Dyrektorzy sprzedają akcje spółek, jak powinni reagować inwestorzy?

Zachowania zarządów i dyrektorów firm debiutujących na giełdzie są ważnym sygnałem dla inwestorów. Jeśli sprzedają akcje, debiutujące firmy generują wyższy zwrot z inwestycji, chociaż dopiero w dłuższym okresie. I odwrotnie – tam, gdzie je kupują, zwrot na inwestycji okazuje się słaby.

Tak wygląda sytuacja brytyjskich IPO ostatnich lat. Tymczasem debiuty spółek na polskim rynku wyraźnie słabną. Brakuje dużych ofert prywatyzowanych przedsiębiorstw, które na długie lata zdominowały polski rynek. Osłabł popyt na akcje po reformie OFE. Stopy zwrotu na debiutach nie rozpieszczają już inwestorów, jak dawniej. Zmniejszyła się opłacalność IPO w porównaniu do dwóch poprzednich dekad.
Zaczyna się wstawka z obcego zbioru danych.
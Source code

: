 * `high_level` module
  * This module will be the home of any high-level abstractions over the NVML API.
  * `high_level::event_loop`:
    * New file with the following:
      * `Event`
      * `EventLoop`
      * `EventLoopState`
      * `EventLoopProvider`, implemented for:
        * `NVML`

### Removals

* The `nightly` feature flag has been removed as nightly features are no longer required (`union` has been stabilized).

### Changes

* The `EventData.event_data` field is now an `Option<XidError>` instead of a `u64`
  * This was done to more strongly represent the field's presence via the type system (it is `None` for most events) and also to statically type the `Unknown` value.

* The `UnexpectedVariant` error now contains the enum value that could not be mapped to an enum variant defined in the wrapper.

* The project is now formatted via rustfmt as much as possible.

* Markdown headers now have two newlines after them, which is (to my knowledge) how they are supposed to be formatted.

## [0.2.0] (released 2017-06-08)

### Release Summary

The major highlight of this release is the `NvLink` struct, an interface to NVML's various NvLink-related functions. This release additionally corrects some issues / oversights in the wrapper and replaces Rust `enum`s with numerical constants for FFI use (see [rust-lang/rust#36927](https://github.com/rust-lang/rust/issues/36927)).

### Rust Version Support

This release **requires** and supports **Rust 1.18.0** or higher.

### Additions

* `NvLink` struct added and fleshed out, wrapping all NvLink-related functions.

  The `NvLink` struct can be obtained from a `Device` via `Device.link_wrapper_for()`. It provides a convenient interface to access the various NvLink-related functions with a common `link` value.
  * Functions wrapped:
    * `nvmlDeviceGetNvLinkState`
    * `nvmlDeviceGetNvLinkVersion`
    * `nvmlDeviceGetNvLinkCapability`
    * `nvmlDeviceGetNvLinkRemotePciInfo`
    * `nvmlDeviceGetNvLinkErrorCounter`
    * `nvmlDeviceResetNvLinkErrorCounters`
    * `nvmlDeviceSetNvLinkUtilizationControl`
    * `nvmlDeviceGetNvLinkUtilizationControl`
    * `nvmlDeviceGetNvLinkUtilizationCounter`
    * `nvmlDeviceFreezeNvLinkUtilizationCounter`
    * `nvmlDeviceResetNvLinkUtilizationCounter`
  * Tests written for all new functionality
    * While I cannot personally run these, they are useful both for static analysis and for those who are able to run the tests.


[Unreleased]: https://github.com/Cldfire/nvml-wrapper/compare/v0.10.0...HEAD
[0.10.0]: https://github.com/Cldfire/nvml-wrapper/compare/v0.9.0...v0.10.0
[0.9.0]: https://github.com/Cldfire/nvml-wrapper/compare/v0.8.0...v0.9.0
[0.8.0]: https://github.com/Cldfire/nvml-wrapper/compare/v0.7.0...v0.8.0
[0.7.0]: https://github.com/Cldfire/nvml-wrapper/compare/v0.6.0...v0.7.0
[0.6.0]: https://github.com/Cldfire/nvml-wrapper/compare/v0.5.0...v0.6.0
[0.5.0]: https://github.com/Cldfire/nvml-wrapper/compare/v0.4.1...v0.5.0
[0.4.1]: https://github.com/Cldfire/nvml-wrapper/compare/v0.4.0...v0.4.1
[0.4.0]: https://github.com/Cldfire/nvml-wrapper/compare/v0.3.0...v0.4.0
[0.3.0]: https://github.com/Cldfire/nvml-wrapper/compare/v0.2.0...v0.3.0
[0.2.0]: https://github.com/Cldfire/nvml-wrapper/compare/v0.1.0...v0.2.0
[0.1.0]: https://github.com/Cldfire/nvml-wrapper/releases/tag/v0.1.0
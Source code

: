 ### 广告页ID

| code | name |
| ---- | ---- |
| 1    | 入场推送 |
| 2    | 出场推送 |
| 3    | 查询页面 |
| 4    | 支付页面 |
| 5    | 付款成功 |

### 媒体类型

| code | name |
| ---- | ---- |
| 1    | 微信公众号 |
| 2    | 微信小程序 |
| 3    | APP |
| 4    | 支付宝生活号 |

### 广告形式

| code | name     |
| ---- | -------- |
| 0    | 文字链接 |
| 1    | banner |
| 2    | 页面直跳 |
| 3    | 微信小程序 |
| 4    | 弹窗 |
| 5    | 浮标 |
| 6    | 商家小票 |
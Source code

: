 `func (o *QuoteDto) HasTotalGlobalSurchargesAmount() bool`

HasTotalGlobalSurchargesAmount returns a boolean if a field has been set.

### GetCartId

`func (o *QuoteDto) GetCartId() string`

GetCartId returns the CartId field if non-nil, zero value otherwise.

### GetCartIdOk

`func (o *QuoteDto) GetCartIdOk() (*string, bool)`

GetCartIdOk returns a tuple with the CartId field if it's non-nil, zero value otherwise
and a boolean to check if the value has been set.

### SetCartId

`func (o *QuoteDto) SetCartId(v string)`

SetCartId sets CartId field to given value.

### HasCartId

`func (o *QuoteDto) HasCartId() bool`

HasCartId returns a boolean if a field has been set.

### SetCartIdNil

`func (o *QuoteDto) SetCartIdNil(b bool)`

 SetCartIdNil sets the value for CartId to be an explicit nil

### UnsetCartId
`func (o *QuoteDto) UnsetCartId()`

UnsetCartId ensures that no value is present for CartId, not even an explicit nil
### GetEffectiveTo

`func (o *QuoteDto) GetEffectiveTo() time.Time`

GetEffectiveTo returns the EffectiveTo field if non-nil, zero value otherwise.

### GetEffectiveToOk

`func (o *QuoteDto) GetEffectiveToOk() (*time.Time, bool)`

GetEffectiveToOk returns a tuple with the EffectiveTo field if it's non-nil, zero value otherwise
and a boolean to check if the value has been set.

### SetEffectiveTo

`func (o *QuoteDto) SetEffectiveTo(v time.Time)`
Przykładowo, w bieżącym roku na głównym parkiecie GPW przybyło 8 spółek. Stopy zwrotu inwestorów na tych debiutach wyniosły średnio mniej niż 6 proc. Pokazano je niżej na wykresie (ryc. 1).

Foto: Materiały prasowe

Debiuty Private Equity Managers i Idea Banku przyniosły inwestorom najwyższe stopy zwrotu po pierwszym dniu giełdowych notowań. Jakkolwiek, ich długoterminowe efekty wciąż pozostają otwarte. Czy korzystać z okazji i szybko zamknąć inwestycję, czy pozostać z nią na dłużej? To pytanie zadaje sobie każdy inwestor.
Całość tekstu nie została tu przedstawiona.